Bobby, l’enchanteur du Pacifique
PAPEETE, le 13 septembre 2016 - À l’occasion de Festival Polynesia qui se tient cette semaine à la Maison de la Culture, retour sur le parcours rocambolesque et en tout point singulier de l’artiste aux multiples facettes et aux nombreux talents qui enchante aujourd’hui encore la scène culturelle polynésienne moderne : Bobby Holcomb. Plus qu’une biographie, un brillant hommage rendu à l’artiste fa’a’amu du Fenua.

Bobby est sans aucun doute un personnage poignant et captivant : des fragilités de son enfance à la force de son combat d’adulte, il devint un artiste polyvalent (musicien, chanteur, danseur, homme de théâtre, designer, peintre…) qui incarna le renouveau culturel polynésien.

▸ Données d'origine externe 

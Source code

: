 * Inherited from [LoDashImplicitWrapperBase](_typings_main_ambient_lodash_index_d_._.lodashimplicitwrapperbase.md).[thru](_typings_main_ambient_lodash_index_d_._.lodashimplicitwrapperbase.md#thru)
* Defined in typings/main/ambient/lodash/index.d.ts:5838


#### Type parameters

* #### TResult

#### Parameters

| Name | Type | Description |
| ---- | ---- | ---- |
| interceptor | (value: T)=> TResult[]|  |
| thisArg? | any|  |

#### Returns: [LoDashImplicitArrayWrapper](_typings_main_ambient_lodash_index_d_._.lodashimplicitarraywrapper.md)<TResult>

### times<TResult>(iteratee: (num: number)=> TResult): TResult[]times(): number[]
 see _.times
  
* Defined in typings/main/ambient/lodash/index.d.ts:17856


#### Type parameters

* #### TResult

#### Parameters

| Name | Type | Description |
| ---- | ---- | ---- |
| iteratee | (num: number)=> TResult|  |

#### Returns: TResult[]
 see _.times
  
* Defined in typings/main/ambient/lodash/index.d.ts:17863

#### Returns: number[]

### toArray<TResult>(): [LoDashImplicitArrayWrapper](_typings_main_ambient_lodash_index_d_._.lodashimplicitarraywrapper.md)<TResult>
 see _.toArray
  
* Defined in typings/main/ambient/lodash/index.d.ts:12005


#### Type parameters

Dans cette biographie à quatre mains (Bruno Saura et Dorothy Levy) principalement articulée autour d’échanges et d’entretiens, de témoignages et de références variées qui retracent le parcours de Bobby, on y retrouve les paroles de ses plus fameuses chansons polynésiennes et certaines de ses peintures, des images d’archives et des photos personnelles. Un véritable travail novateur concernant le cheminement de l’artiste pendant son aventure polynésienne, de 1976 à 1991, mais aussi et surtout, ses pérégrinations personnelles qui l’ont conduit à poser ses valises à Huahine. L’angle de vue du lecteur s’élargit et s’enrichit des étapes clés qui ont jalonné la vie de Bobby. Un bel ouvrage, sensible et nostalgique, à propos d’un artiste intemporel et atypique dans le Pacifique.

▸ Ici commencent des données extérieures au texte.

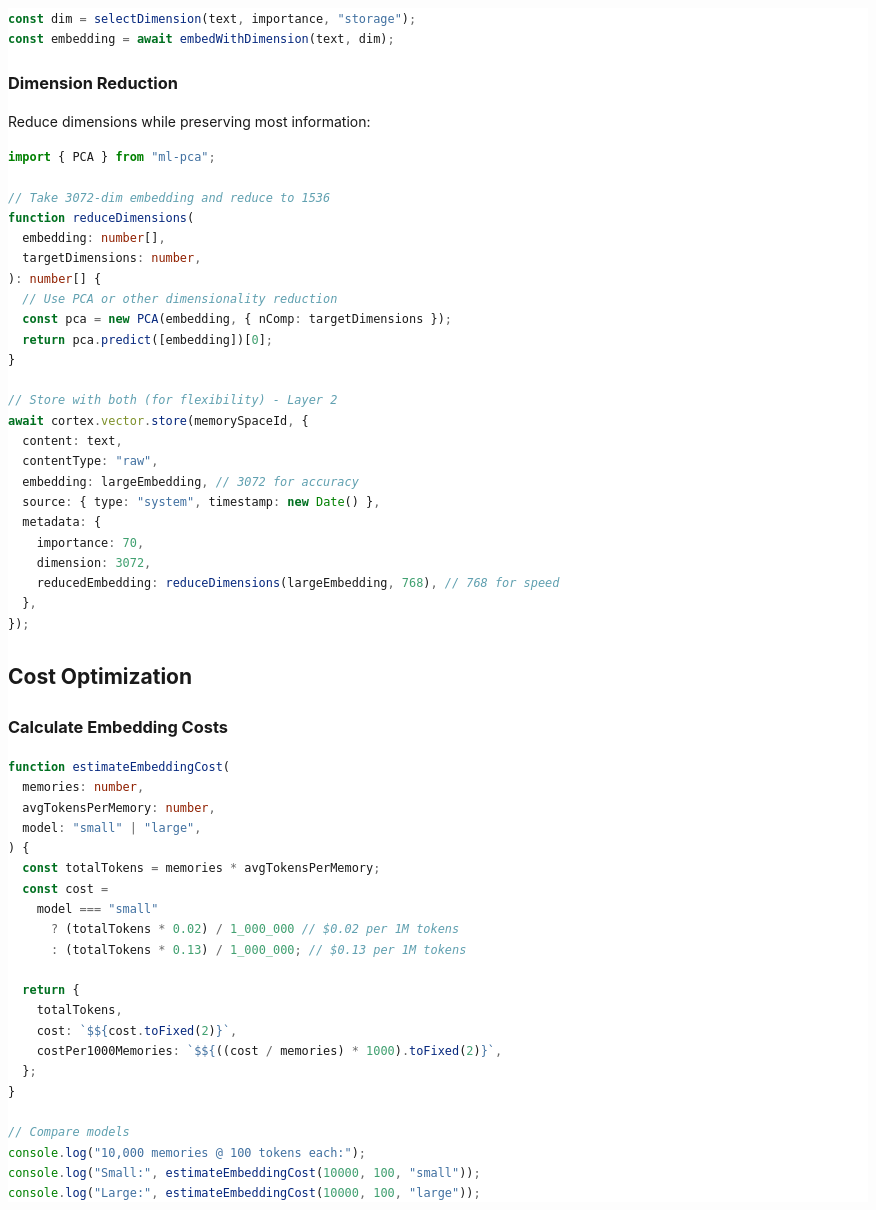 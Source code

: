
 ```typescript
const dim = selectDimension(text, importance, "storage");
const embedding = await embedWithDimension(text, dim);
```

### Dimension Reduction

Reduce dimensions while preserving most information:

```typescript
import { PCA } from "ml-pca";

// Take 3072-dim embedding and reduce to 1536
function reduceDimensions(
  embedding: number[],
  targetDimensions: number,
): number[] {
  // Use PCA or other dimensionality reduction
  const pca = new PCA(embedding, { nComp: targetDimensions });
  return pca.predict([embedding])[0];
}

// Store with both (for flexibility) - Layer 2
await cortex.vector.store(memorySpaceId, {
  content: text,
  contentType: "raw",
  embedding: largeEmbedding, // 3072 for accuracy
  source: { type: "system", timestamp: new Date() },
  metadata: {
    importance: 70,
    dimension: 3072,
    reducedEmbedding: reduceDimensions(largeEmbedding, 768), // 768 for speed
  },
});
```

## Cost Optimization

### Calculate Embedding Costs

```typescript
function estimateEmbeddingCost(
  memories: number,
  avgTokensPerMemory: number,
  model: "small" | "large",
) {
  const totalTokens = memories * avgTokensPerMemory;
  const cost =
    model === "small"
      ? (totalTokens * 0.02) / 1_000_000 // $0.02 per 1M tokens
      : (totalTokens * 0.13) / 1_000_000; // $0.13 per 1M tokens

  return {
    totalTokens,
    cost: `$${cost.toFixed(2)}`,
    costPer1000Memories: `$${((cost / memories) * 1000).toFixed(2)}`,
  };
}

// Compare models
console.log("10,000 memories @ 100 tokens each:");
console.log("Small:", estimateEmbeddingCost(10000, 100, "small"));
console.log("Large:", estimateEmbeddingCost(10000, 100, "large"));
```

De Hawai'i à Maeva, en passant par San Francisco et Paris

Enfant des ghettos hawaiiens, il grandit dans la simplicité et se contente du minimum. Du fait d’une mère absente, il devient vite autonome et débrouillard, curieux et avide de culture sous toutes ses formes. À 11 ans, il est placé en famille d’accueil à Los Angeles, où il pourra enfin s’exprimer artistiquement et développer librement ses talents. Durant 6 ans, il fréquente l’American School of Dance et s’initie à la danse, au théâtre et à la comédie musicale. Son implication et ses aptitudes innées le poussent rapidement à vouloir se réaliser en tant qu’artiste engagé, grande décision qui sonne le début d’un nouveau virage dans sa vie.

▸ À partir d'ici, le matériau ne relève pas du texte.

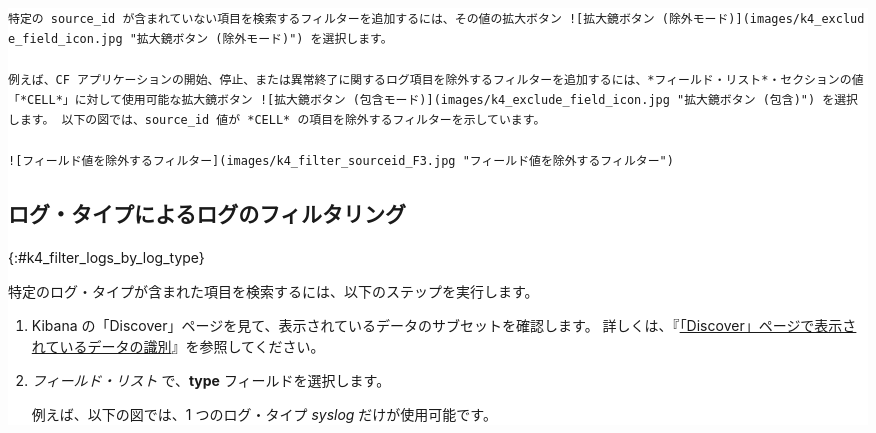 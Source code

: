 
    特定の source_id が含まれていない項目を検索するフィルターを追加するには、その値の拡大ボタン ![拡大鏡ボタン (除外モード)](images/k4_exclude_field_icon.jpg "拡大鏡ボタン (除外モード)") を選択します。
    
    例えば、CF アプリケーションの開始、停止、または異常終了に関するログ項目を除外するフィルターを追加するには、*フィールド・リスト*・セクションの値「*CELL*」に対して使用可能な拡大鏡ボタン ![拡大鏡ボタン (包含モード)](images/k4_exclude_field_icon.jpg "拡大鏡ボタン (包含)") を選択します。 以下の図では、source_id 値が *CELL* の項目を除外するフィルターを示しています。

    ![フィールド値を除外するフィルター](images/k4_filter_sourceid_F3.jpg "フィールド値を除外するフィルター")


## ログ・タイプによるログのフィルタリング
{:#k4_filter_logs_by_log_type}

特定のログ・タイプが含まれた項目を検索するには、以下のステップを実行します。

1. Kibana の「Discover」ページを見て、表示されているデータのサブセットを確認します。 詳しくは、『[「Discover」ページで表示されているデータの識別](/docs/services/CloudLogAnalysis/kibana4/logging_kibana_analize_logs_interactively.html#k4_identify_data)』を参照してください。

2. *フィールド・リスト* で、**type** フィールドを選択します。

    例えば、以下の図では、1 つのログ・タイプ *syslog* だけが使用可能です。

Bobby débarque à San Francisco en 1966, où il collaborera comme dessinateur et graphiste dans une revue culte de la mouvance hippie, San Francisco Oracle. Les esquisses et dessins qu’il produit anticipent d’ailleurs le style de ses peintures polynésiennes qui suivront plus tard. Au début des années 1970, il décide de s’exiler à Paris, dans un contexte socio-culturel encore très marqué par les évènements de mai 1968, et y découvre un univers artistique des plus éclectiques. Il se familiarise tantôt avec la vie de château, tantôt avec la vie campagnarde et rupestre "à la française", en parcourant la France de Paris à Saint-Tropez et fréquente des artistes et musiciens de tout genre. À l’occasion d’un arrêt prolongé à Paris, Bobby et son ami Simon se font rapidement introduire dans "la cour" de l’excentrique et avant-gardiste Salvador Dali -dans sa suite de l’hôtel Meurice- à qui ils présentent la sulfureuse troupe de danse new-yorkaise interprétant la comédie musicale Hair.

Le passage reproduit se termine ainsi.